E se, para variar, o Papa exercesse do rigor em relação ao inominável e da flexibilidade e do fairplay em relação às liberdades e aos costumes, temporalidades em relação às quais, aliás, pura e simplesmente e quantas vezes concupiscente, não se deveria intrometer?
É que, convenhamos, se teoria é teoria e a prática outra coisa, que a humanidade, como o diz, se restrinja, então, àquilo que deve e não o contrário o que, aliás, até o Seu tresmalhado rebanho e esta Sua ovelha, em particular, muito Lhe agradeceriam.
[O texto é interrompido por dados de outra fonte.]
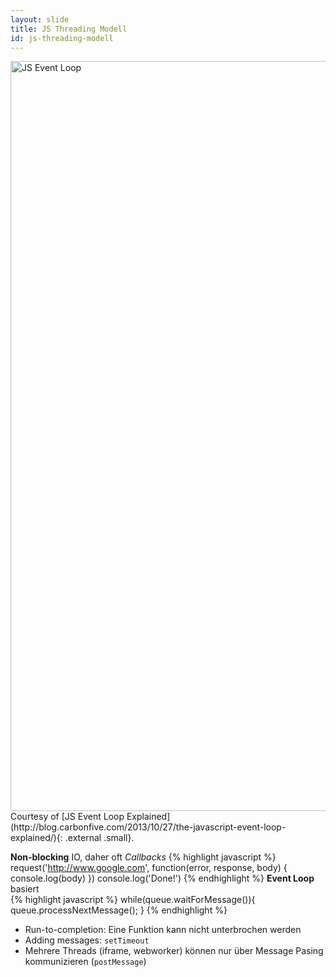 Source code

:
```yaml
---
layout: slide
title: JS Threading Modell
id: js-threading-modell
---
```

<section markdown="1">

<!--
![JS Event Loop]({{ site.url }}/assets/images/event-loop.png){: .image}
klkljkj jhjh
-->

<img src="{{ site.url }}/assets/images/event-loop.png" alt="JS Event Loop" style="width: 1200px;"/>
Courtesy of [JS Event Loop Explained](http://blog.carbonfive.com/2013/10/27/the-javascript-event-loop-explained/){: .external .small}.

</section>

<section markdown="1">

**Non-blocking** IO, daher oft _Callbacks_
    {% highlight javascript %}
    request('http://www.google.com', 
        function(error, response, body) {
            console.log(body)
        })
    console.log('Done!')
    {% endhighlight %}
**Event Loop** basiert <br/>
    {% highlight javascript %}
    while(queue.waitForMessage()){
      queue.processNextMessage();
    }
    {% endhighlight %}
    
</section>

<section markdown="1">

* Run-to-completion: Eine Funktion kann nicht unterbrochen werden
* Adding messages: <code>setTimeout</code>
* Mehrere Threads (iframe, webworker) können nur über Message Pasing kommunizieren (<code>postMessage</code>)

</section>

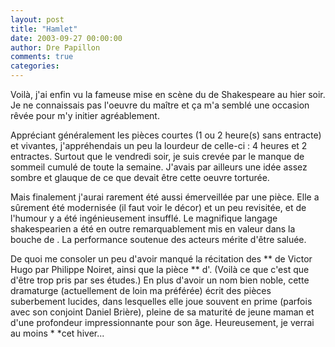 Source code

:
 ```yaml
---
layout: post
title: "Hamlet"
date: 2003-09-27 00:00:00
author: Dre Papillon
comments: true
categories: 
---
```



Voilà, j'ai enfin vu la fameuse mise en scène du  de Shakespeare au  hier soir.  Je ne connaissais pas l'oeuvre du maître et ça m'a semblé une occasion rêvée pour m'y initier agréablement.

Appréciant généralement les pièces courtes (1 ou 2 heure(s) sans entracte) et vivantes, j'appréhendais un peu la lourdeur de celle-ci : 4 heures et 2 entractes.  Surtout que le vendredi soir, je suis crevée par le manque de sommeil cumulé de toute la semaine.  J'avais par ailleurs une idée assez sombre et glauque de ce que devait être cette oeuvre torturée.

Mais finalement j'aurai rarement été aussi émerveillée par une pièce.  Elle a sûrement été modernisée (il faut voir le décor) et un peu revisitée, et de l'humour y a été ingénieusement insufflé.  Le magnifique langage shakespearien a été en outre remarquablement mis en valeur dans la bouche de .  La performance soutenue des acteurs mérite d'être saluée.

De quoi me consoler un peu d'avoir manqué la récitation des ** de Victor Hugo par Philippe Noiret, ainsi que la pièce ** d'.  (Voilà ce que c'est que d'être trop pris par ses études.)  En plus d'avoir un nom bien noble, cette dramaturge (actuellement de loin ma préférée) écrit des pièces suberbement lucides, dans lesquelles elle joue souvent en prime (parfois avec son conjoint Daniel Brière), pleine de sa maturité de jeune maman et d'une profondeur impressionnante pour son âge.  Heureusement, je verrai au moins * *cet hiver...
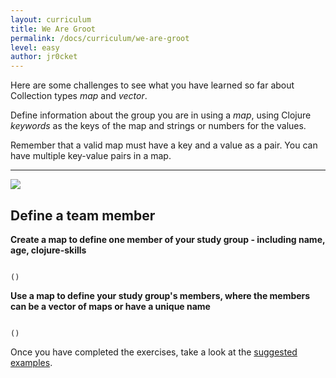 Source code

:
 ```yaml
---
layout: curriculum
title: We Are Groot
permalink: /docs/curriculum/we-are-groot
level: easy
author: jr0cket
---
```


Here are some challenges to see what you have learned so far about Collection types _map_ and _vector_.

Define information about the group you are in using a _map_, using Clojure _keywords_ as the keys of the map and strings or numbers for the values.

Remember that a valid map must have a key and a value as a pair.  You can have multiple key-value pairs in a map.

<hr />

<img src="{{ site.baseurl }}/img/clojurebridgelondon-challenge-48.png" class="challenge" />

## Define a team member 

**Create a map to define one member of your study group - including name, age, clojure-skills**

<!-- Using expression evaluation fix to make string appear as a value in klipse -->
<pre><code class="language-klipse">
()
</code></pre>


**Use a map to define your study group's members, where the members can be a vector of maps or have a unique name**

<!-- Using expression evaluation fix to make string appear as a value in klipse -->
<pre><code class="language-klipse">
()
</code></pre>

Once you have completed the exercises, take a look at the [suggested examples](https://gist.github.com/dffe60ca6e2dccb8e2ecd837d3b52da4).

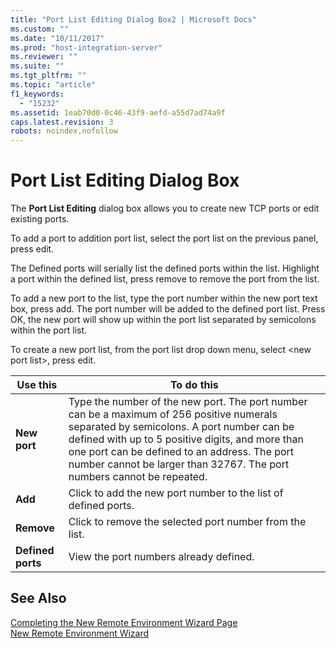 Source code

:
 ```yaml
---
title: "Port List Editing Dialog Box2 | Microsoft Docs"
ms.custom: ""
ms.date: "10/11/2017"
ms.prod: "host-integration-server"
ms.reviewer: ""
ms.suite: ""
ms.tgt_pltfrm: ""
ms.topic: "article"
f1_keywords: 
  - "15232"
ms.assetid: 1eab70d0-0c46-43f9-aefd-a55d7ad74a9f
caps.latest.revision: 3
robots: noindex,nofollow
---
```

# Port List Editing Dialog Box
The **Port List Editing** dialog box allows you to create new TCP ports or edit existing ports.  
  
 To add a port to addition port list, select the port list on the previous panel, press edit.  
  
 The Defined ports will serially list the defined ports within the list. Highlight a port within the defined list, press remove to remove the port from the list.  
  
 To add a new port to the list, type the port number within the new port text box, press add. The port number will be added to the defined port list. Press OK, the new port will show up within the port list separated by semicolons within the port list.  
  
 To create a new port list, from the port list drop down menu, select \<new port list>, press edit.  
  
|Use this|To do this|  
|--------------|----------------|  
|**New port**|Type the number of the new port. The port number can be a maximum of 256 positive numerals separated by semicolons. A port number can be defined with up to 5 positive digits, and more than one port can be defined to an address. The port number cannot be larger than 32767. The port numbers cannot be repeated.|  
|**Add**|Click to add the new port number to the list of defined ports.|  
|**Remove**|Click to remove the selected port number from the list.|  
|**Defined ports**|View the port numbers already defined.|  
  
## See Also  
 [Completing the New Remote Environment Wizard Page](../core/completing-the-new-remote-environment-wizard-page.md)   
 [New Remote Environment Wizard](../core/new-remote-environment-wizard.md) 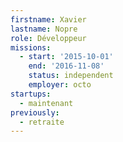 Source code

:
 ```yaml
---
firstname: Xavier
lastname: Nopre
role: Développeur
missions:
  - start: '2015-10-01'
    end: '2016-11-08'
    status: independent
    employer: octo
startups:
  - maintenant
previously:
  - retraite
---
```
5 - Exemplifiquemos de forma crua e nua, os macaquinhos no sótão dos quais a Igreja tarda em se livrar, despojando, por um momento que o seja, a Sagrada Família da narrativa mística que a sacraliza:
Há lá família mais desestruturada!
Maria, virgem mas dando à luz um filho, paradoxo nos termos;
Cristo, filho de um pai incógnito;
José, um padrasto distanciado;
Uma família a roçar, portanto, a monoparentalidade;
Cristo, de novo, circulando pelas margens da sociedade de então e acabando preso e julgado pela justiça da época, condenado à morte e crucificado, a pior e mais ignóbil das condenações a sofrer, na presunção herética reveladora do tremendo complexo de Édipo de se presumir filho de deus, o próprio imperador, portanto, à época o único deus vivo que Cristo se encarregou, Ele próprio, de dessacralizar declarando-o, ao imperador, entenda-se, acessível à cidadania universal ao sublinhar que por Sua via, por via do Seu Sacrifício, todos seriamos finalmente libertados, a todos nos concedendo não apenas soberania mas a hipótese esperançosa e democrática, soberana do poder que hoje, mais do que nunca, se impõe;
Mais paradoxal ainda, filho de um Outro deus?
Loucura, insanidade, subversão total!
Mas ao se despojar assim a Sagrada Família, ela remete para os nossos dias na sua plena, acutilante atualidade e para os desafios que atravessam a modernidade:
Antes de mais o da centralidade do amor, logo, da lateralidade dos géneros na manifestação da sexualidade enquanto sua expressão singular para lá, muito para lá da reprodutividade, tout court;
Das novas formas de organização familiar;
Da inseminação artificial;
Da clonagem, já que ele próprio, Cristo igual a Deus;
Do poder ao alcance de todos, de cada um de nós no exercício da nossa singular e perseverante cidadania;
Etc., etc., etc.
Não, a Sagrada Família tem tudo menos do suposto padrão tradicional de família e despojada assim e nas tremendas questões ditas fraturantes, ditas porque o não são que levanta, apenas Vós insistis em que como tal se eternizem, o Mistério reabre-se em todo o seu esplendor e tanto mais quanto vindo de tão recuado no tempo, até nós sobreviveu.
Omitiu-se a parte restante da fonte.